Britain's Living Past
A Celebration of Britain's Surviving Traditional Cultural and Working Practices
Beginning, as befits a maritime nation, on a covered slipway where shipwrights continue to build and repair wooden vessels, Anthony Burton describes British traditional crafts, working practices, sports and entertainments that are still very much alive. Photographed in action by Rob Scott, here are rope-makers, wheelwrights, farriers at the Appleby Horse Fair and engineers maintaining the Manx Steam Railway; lace making and caber tossing; and the book ends on a fiery note, with Shetland’s Up Helly Aa festival.
A Steam Engine Pilgrimage
The broadcaster Anthony Burton shares an account of his experience of travelling around Britain on a variety of different modes of steam-powered transport, framing each of his journeys within its historical context. Among other adventures, he shovels coal into the boiler of an old Clyde Puffer, takes a trip across Windermere on an Edwardian-era launch and hitches a ride in a replica of Richard Trevithick’s ‘Puffing Devil’ with one of the famed engineer's direct descendants.

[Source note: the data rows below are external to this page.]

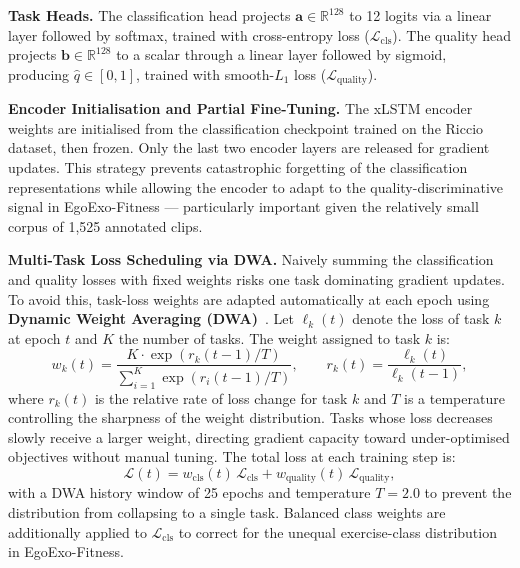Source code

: \documentclass[conference,onecolumn,oneside]{IEEEtran}
\begin{document}
\textbf{Task Heads.}
The classification head projects $\mathbf{a} \in \mathbb{R}^{128}$
to 12 logits via a linear layer followed by softmax, trained with
cross-entropy loss ($\mathcal{L}_{\mathrm{cls}}$). The quality head
projects $\mathbf{b} \in \mathbb{R}^{128}$ to a scalar through a
linear layer followed by sigmoid, producing
$\hat{q} \in [0,1]$, trained with smooth-$L_1$ loss
($\mathcal{L}_{\mathrm{quality}}$).

\textbf{Encoder Initialisation and Partial Fine-Tuning.}
The xLSTM encoder weights are initialised from the classification
checkpoint trained on the Riccio dataset, then frozen. Only the last
two encoder layers are released for gradient updates. This strategy
prevents catastrophic forgetting of the classification representations
while allowing the encoder to adapt to the quality-discriminative
signal in EgoExo-Fitness — particularly important given the relatively
small corpus of 1{,}525 annotated clips.

\textbf{Multi-Task Loss Scheduling via DWA.}
Naively summing the classification and quality losses with fixed
weights risks one task dominating gradient updates. To avoid this,
task-loss weights are adapted automatically at each epoch using
\textbf{Dynamic Weight Averaging (DWA)}~\cite{deepmtl2r}. Let
$\ell_k(t)$ denote the loss of task $k$ at epoch $t$ and $K$ the
number of tasks. The weight assigned to task $k$ is:
\begin{equation}
    w_k(t) = \frac{K \cdot \exp\!\left(r_k(t-1)/T\right)}
                  {\sum_{i=1}^{K}\exp\!\left(r_i(t-1)/T\right)},
    \qquad
    r_k(t) = \frac{\ell_k(t)}{\ell_k(t-1)},
\end{equation}
where $r_k(t)$ is the relative rate of loss change for task $k$ and
$T$ is a temperature controlling the sharpness of the weight
distribution. Tasks whose loss decreases slowly receive a larger
weight, directing gradient capacity toward under-optimised objectives
without manual tuning. The total loss at each training step is:
\begin{equation}
    \mathcal{L}(t) = w_{\mathrm{cls}}(t)\,\mathcal{L}_{\mathrm{cls}}
    + w_{\mathrm{quality}}(t)\,\mathcal{L}_{\mathrm{quality}},
\end{equation}
with a DWA history window of 25 epochs and temperature $T{=}2.0$ to
prevent the distribution from collapsing to a single task. Balanced
class weights are additionally applied to $\mathcal{L}_{\mathrm{cls}}$
to correct for the unequal exercise-class distribution in
EgoExo-Fitness.
\end{document}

The Light Railways of Britain and Ireland
The 1896 Light Railways Act led to a two-decade boom in new rail lines that relied on cheaper, less resilient materials and slower speeds than existing routes. This reissue of a classic 1985 book, extensively illustrated with images of lost lines and stations, details the way that light railways filled gaps in the rail network before post-war competition from roads led to their decline.
The Canal Pioneers
Canal Construction from 2,500 BC to the Early 20th Century
Beginning with the water transport used to construct the Egyptian pyramids, this history of canals features examples from around the world that illustrate improvements in technology, such as new types of lock and the introduction of cast iron for bridges. It also describes how cities, from Birmingham to Bangkok, have been built around canals and how the British network made the Industrial Revolution possible.
Crafted in Britain
The Survival of Britain's Traditional Industries
Essential to the brewing and whisky distilling industries, malt has been made from barley in the traditional way at Warminster Maltings in Wiltshire since the 1850s, raking out the grain onto large floors for it to germinate for several days and then drying it in a kiln. From bell casting and stone masonry to brick making and book binding, this book reveals the processes of 27 craft industries still alive and well in Britain today.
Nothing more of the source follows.